Le conflit sur les droits de scolarité au Québec a pris vendredi une tournure juridique avec le dépôt par les étudiants de deux recours en justice contre la loi spéciale adoptée le 18 mai et qui limite selon eux la liberté d’expression et d’association.
“C’est la plus grande affaire constitutionnelle au Québec à cause du nombre de gens concernés”, a déclaré l’un des leaders étudiants, Léo Bureau-Blouin, devant le palais de justice de Montréal, affirmant que 1,5 million de Québécois étaient directement touchés.
Quelque 140 personnes issues de 25 organisations estudiantines, environnementales et syndicales, ainsi que des groupes communautaires et des associations d’artistes ont présenté ces requêtes devant la Cour supérieure du Québec.
“Cette loi ignoble a pour effet de museler, d’écraser, de contrôler et de dominer le mouvement étudiant et d’autres groupes qui souhaitent s’exprimer publiquement”, ont-elles précisé dans une déclaration commune.

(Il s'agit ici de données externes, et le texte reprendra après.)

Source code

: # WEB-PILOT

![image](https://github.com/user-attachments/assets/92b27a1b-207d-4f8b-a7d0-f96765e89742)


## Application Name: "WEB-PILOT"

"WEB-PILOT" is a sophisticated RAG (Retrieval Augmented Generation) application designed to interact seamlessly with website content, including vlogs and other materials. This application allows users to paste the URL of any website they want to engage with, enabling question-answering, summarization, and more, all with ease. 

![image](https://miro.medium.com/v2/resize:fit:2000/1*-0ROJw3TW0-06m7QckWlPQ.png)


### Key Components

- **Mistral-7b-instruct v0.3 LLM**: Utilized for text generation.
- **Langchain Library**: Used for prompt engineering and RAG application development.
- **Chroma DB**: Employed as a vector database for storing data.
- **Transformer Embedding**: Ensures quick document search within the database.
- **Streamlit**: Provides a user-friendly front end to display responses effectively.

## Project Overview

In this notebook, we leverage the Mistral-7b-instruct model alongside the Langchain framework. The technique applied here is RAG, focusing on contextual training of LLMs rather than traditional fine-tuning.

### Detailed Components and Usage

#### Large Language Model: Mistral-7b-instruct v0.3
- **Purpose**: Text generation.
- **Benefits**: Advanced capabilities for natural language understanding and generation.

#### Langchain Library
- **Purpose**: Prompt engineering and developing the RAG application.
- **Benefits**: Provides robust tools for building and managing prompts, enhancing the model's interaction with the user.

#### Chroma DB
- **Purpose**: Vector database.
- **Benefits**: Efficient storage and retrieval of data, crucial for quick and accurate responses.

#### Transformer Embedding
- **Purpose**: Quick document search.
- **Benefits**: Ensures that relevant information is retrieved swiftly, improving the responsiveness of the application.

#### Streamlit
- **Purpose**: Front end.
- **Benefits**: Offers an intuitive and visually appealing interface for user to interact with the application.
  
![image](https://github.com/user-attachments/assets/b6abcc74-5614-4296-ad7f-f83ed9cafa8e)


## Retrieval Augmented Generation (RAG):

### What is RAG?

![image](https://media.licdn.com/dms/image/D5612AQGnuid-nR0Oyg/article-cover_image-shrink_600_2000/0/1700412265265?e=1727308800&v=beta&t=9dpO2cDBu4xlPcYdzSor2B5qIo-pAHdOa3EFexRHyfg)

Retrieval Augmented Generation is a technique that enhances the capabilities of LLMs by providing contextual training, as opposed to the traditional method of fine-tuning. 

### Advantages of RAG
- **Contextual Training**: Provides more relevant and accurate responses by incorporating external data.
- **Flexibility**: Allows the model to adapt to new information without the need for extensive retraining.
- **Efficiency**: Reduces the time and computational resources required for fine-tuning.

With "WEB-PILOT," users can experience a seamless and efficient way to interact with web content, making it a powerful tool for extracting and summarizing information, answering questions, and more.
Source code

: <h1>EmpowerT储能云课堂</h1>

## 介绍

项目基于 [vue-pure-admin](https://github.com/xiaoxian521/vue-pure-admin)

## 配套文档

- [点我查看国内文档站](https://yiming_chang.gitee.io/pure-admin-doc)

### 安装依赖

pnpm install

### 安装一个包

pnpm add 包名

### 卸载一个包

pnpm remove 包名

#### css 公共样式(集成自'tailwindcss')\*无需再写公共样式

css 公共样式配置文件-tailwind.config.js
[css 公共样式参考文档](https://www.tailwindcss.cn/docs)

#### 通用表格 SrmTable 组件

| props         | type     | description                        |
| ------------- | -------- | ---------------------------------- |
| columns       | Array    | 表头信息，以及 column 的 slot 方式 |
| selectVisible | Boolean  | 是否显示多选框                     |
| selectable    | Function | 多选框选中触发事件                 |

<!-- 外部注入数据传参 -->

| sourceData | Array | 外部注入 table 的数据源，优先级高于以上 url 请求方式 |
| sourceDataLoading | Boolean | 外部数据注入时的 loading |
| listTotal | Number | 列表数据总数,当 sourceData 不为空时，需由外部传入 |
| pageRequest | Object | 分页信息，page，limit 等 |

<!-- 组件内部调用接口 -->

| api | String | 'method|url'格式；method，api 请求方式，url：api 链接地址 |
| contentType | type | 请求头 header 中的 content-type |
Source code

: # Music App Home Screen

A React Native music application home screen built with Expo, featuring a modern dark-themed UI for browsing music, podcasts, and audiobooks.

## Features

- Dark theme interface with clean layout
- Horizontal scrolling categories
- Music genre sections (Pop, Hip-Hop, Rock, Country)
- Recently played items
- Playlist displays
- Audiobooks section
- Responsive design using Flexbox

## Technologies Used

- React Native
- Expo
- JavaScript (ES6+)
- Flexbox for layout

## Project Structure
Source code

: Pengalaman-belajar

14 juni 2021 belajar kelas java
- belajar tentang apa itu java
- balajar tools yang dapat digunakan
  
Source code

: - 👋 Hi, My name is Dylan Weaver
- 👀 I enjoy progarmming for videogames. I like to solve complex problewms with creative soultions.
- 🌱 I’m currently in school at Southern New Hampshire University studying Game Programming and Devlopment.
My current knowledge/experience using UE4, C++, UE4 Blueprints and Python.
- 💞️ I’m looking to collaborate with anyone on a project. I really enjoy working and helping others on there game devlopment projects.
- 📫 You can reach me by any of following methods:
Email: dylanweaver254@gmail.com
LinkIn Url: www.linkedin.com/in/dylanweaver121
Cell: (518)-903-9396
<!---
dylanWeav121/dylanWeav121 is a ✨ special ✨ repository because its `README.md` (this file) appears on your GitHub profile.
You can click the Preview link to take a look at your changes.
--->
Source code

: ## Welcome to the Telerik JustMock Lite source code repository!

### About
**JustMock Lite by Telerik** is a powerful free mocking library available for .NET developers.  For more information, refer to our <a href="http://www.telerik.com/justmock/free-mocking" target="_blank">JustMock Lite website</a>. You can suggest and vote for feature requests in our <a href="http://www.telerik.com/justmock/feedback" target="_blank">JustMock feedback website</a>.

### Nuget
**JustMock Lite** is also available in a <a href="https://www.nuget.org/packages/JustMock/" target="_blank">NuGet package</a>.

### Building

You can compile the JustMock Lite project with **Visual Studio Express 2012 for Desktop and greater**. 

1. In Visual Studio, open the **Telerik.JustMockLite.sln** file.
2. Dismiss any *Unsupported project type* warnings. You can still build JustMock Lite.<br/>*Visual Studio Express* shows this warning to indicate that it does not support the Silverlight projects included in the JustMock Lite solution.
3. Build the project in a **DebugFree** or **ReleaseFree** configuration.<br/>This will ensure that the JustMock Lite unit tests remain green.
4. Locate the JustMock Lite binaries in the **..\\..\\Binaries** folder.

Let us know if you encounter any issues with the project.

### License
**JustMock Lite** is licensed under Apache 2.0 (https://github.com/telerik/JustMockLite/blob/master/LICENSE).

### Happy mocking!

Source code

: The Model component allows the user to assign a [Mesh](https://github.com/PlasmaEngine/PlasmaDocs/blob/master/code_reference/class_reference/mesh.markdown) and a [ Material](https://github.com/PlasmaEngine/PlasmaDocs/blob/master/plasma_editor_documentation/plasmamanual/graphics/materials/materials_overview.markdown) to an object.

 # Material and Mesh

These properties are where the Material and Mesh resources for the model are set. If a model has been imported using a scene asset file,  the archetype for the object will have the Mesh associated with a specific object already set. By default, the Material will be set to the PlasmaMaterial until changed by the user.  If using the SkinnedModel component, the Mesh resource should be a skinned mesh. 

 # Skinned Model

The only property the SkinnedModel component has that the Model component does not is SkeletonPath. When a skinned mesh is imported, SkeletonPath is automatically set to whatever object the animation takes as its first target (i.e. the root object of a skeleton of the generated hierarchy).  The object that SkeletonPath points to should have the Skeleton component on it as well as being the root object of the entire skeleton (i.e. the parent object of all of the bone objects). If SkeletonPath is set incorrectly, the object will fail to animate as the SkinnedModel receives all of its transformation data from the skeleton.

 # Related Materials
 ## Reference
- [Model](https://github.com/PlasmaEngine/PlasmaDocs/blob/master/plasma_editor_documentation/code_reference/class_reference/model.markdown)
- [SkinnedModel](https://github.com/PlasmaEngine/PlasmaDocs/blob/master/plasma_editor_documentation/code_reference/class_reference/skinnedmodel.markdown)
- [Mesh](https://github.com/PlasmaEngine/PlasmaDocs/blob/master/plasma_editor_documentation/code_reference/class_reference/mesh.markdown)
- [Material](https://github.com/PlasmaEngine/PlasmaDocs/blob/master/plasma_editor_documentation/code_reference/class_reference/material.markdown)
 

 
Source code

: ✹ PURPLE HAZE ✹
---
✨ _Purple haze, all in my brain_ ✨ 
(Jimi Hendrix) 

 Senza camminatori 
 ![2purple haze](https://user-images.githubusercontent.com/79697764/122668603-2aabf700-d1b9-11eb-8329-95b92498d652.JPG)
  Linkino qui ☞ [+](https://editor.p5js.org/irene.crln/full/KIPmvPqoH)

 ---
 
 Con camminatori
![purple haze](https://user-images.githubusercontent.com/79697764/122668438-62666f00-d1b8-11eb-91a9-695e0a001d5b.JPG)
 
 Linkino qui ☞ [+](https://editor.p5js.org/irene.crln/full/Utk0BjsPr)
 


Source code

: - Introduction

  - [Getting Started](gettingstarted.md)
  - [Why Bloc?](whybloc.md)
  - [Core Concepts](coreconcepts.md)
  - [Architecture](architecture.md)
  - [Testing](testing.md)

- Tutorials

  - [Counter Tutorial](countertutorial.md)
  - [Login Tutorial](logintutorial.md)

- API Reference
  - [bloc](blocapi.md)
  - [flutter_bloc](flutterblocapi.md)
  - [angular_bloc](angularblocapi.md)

La première requête déposée vise à bloquer l’application de la loi par la police et pourrait être examinée mercredi, la seconde est une requête en nullité, dont l’examen est attendu début juin, ont précisé les dirigeants étudiants.
Par la suite –mais cela devrait prendre beaucoup plus longtemps– certains aspects de la loi pourraient aboutir à la Cour suprême qui devrait se prononcer sur leur constitutionnalité, contestée par ses adversaires.
Le gouvernement du Québec n’a pas été surpris par cette démarche.
“C’est intéressant que ça vienne entre autres d’une association qui se +fout+ des décisions des tribunaux”, a ironisé le ministre des Finances de la province, Raymond Bachand, dans une allusion à l’organisation étudiante la plus radicale, la Classe.
Le ministre québécois de la Sécurité publique, Robert Dutil, avait lui-même admis cette semaine que “plus tôt un juge se prononcera (sur la constitutionnalité de la loi, ndlr), mieux ce sera”.
Aux yeux du gouvernement de centre-droit de Jean Charest, la loi en question est destinée à encadrer la liberté de manifester pour garantir l’accès aux établissements universitaires des étudiants non-grévistes, souvent bloqués par des piquets de grève.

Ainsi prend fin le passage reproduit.